◆ **Work task**
Find the line with "## Conclusion" in the records below. Copy it and every line after it, up to and including the line with "this secret trick?**".

◆ **Input data**
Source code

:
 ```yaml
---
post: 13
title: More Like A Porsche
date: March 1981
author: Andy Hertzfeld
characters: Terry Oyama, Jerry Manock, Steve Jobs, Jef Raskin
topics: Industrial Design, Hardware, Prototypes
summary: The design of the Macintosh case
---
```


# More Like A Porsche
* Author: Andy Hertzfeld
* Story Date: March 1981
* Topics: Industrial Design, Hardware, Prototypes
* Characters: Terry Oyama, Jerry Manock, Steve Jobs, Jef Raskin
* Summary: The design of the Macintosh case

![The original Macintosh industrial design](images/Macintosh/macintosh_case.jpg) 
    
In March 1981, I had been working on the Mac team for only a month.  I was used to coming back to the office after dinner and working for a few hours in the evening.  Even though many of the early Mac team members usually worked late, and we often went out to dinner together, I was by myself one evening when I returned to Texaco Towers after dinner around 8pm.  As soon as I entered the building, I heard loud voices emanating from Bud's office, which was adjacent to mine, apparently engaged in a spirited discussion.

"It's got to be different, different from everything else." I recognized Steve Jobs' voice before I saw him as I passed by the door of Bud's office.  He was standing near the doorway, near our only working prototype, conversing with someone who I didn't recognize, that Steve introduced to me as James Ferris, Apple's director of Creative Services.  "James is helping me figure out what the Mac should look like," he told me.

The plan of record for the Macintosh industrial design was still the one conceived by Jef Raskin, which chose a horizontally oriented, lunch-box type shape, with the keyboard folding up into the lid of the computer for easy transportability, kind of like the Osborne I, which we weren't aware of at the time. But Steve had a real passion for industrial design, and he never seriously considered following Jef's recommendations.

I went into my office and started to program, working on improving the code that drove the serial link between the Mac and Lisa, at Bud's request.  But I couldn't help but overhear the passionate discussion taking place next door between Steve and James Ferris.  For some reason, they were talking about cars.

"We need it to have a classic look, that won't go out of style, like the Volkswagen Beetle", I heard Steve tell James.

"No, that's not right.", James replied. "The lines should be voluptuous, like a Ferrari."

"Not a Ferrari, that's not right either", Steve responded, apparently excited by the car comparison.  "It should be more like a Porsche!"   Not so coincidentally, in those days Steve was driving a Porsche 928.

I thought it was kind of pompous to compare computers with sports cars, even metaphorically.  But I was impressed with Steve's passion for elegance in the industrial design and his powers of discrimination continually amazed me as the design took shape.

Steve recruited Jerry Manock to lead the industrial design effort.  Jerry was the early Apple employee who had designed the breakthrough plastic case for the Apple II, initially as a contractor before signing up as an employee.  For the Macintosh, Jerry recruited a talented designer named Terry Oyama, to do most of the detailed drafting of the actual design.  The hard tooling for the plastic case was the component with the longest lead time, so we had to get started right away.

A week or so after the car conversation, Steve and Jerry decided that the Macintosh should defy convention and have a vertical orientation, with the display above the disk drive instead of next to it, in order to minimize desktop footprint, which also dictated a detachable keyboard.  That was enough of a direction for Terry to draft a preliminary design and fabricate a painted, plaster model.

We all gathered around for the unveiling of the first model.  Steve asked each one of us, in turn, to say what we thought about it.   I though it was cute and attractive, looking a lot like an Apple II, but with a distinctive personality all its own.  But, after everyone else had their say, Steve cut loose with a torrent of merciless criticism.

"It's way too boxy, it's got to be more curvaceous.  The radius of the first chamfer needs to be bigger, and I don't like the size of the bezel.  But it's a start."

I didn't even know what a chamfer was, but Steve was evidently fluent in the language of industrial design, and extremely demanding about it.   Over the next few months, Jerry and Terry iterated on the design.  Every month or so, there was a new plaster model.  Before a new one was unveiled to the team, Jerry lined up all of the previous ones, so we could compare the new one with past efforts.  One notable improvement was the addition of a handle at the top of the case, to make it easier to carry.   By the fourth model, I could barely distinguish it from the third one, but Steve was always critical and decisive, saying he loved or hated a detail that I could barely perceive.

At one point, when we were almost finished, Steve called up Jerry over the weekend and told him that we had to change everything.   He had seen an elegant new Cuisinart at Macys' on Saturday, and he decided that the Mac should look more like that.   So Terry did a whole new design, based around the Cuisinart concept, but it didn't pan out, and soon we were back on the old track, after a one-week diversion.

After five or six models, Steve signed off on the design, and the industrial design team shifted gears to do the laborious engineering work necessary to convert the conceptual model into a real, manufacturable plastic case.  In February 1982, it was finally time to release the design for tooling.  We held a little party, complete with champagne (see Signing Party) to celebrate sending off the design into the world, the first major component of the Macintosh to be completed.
...
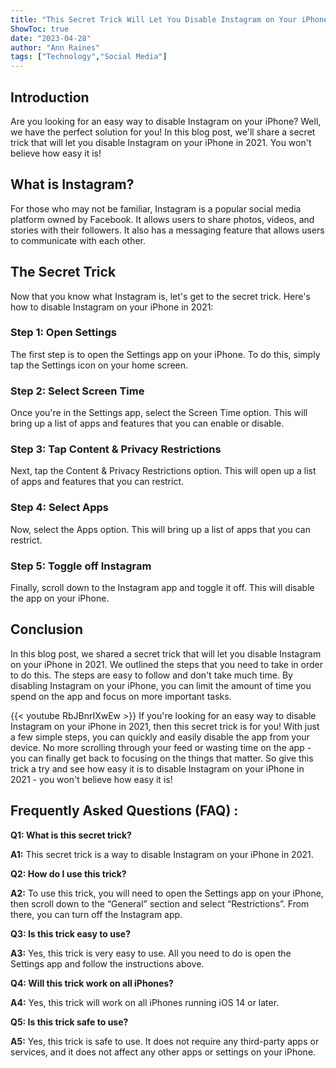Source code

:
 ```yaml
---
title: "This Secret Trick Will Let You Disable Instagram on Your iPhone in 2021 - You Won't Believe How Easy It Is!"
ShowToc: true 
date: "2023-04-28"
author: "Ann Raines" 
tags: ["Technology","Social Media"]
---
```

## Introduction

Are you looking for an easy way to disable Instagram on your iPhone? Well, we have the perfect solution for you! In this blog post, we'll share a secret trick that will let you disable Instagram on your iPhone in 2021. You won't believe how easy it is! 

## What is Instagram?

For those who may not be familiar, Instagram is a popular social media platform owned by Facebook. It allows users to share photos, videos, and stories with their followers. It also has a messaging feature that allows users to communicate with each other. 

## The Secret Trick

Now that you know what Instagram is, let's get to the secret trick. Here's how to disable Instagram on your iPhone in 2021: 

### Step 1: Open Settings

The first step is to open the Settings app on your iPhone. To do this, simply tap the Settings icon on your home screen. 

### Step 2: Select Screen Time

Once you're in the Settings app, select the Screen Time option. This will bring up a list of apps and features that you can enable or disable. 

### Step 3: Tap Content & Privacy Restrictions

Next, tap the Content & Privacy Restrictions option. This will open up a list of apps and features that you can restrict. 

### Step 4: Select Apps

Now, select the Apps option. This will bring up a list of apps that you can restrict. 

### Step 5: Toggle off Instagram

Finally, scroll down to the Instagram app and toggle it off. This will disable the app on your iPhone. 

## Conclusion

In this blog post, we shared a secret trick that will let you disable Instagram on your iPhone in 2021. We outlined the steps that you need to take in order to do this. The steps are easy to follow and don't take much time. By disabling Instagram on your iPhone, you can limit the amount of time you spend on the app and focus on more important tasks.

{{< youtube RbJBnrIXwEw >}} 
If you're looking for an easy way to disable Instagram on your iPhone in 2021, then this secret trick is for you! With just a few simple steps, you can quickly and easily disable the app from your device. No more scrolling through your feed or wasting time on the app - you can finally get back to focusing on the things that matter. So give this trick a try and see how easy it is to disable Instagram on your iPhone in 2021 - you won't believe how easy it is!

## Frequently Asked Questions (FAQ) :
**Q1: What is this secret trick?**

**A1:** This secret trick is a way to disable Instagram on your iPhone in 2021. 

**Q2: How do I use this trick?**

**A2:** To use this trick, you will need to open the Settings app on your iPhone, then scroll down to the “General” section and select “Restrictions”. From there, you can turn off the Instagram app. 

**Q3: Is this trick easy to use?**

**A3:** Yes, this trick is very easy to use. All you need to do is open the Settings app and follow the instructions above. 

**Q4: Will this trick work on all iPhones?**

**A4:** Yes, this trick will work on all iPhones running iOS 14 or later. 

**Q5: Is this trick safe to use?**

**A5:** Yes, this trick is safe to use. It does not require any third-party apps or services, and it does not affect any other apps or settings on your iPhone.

◆ **Solution**
## Conclusion

In this blog post, we shared a secret trick that will let you disable Instagram on your iPhone in 2021. We outlined the steps that you need to take in order to do this. The steps are easy to follow and don't take much time. By disabling Instagram on your iPhone, you can limit the amount of time you spend on the app and focus on more important tasks.

{{< youtube RbJBnrIXwEw >}} 
If you're looking for an easy way to disable Instagram on your iPhone in 2021, then this secret trick is for you! With just a few simple steps, you can quickly and easily disable the app from your device. No more scrolling through your feed or wasting time on the app - you can finally get back to focusing on the things that matter. So give this trick a try and see how easy it is to disable Instagram on your iPhone in 2021 - you won't believe how easy it is!

## Frequently Asked Questions (FAQ) :
**Q1: What is this secret trick?**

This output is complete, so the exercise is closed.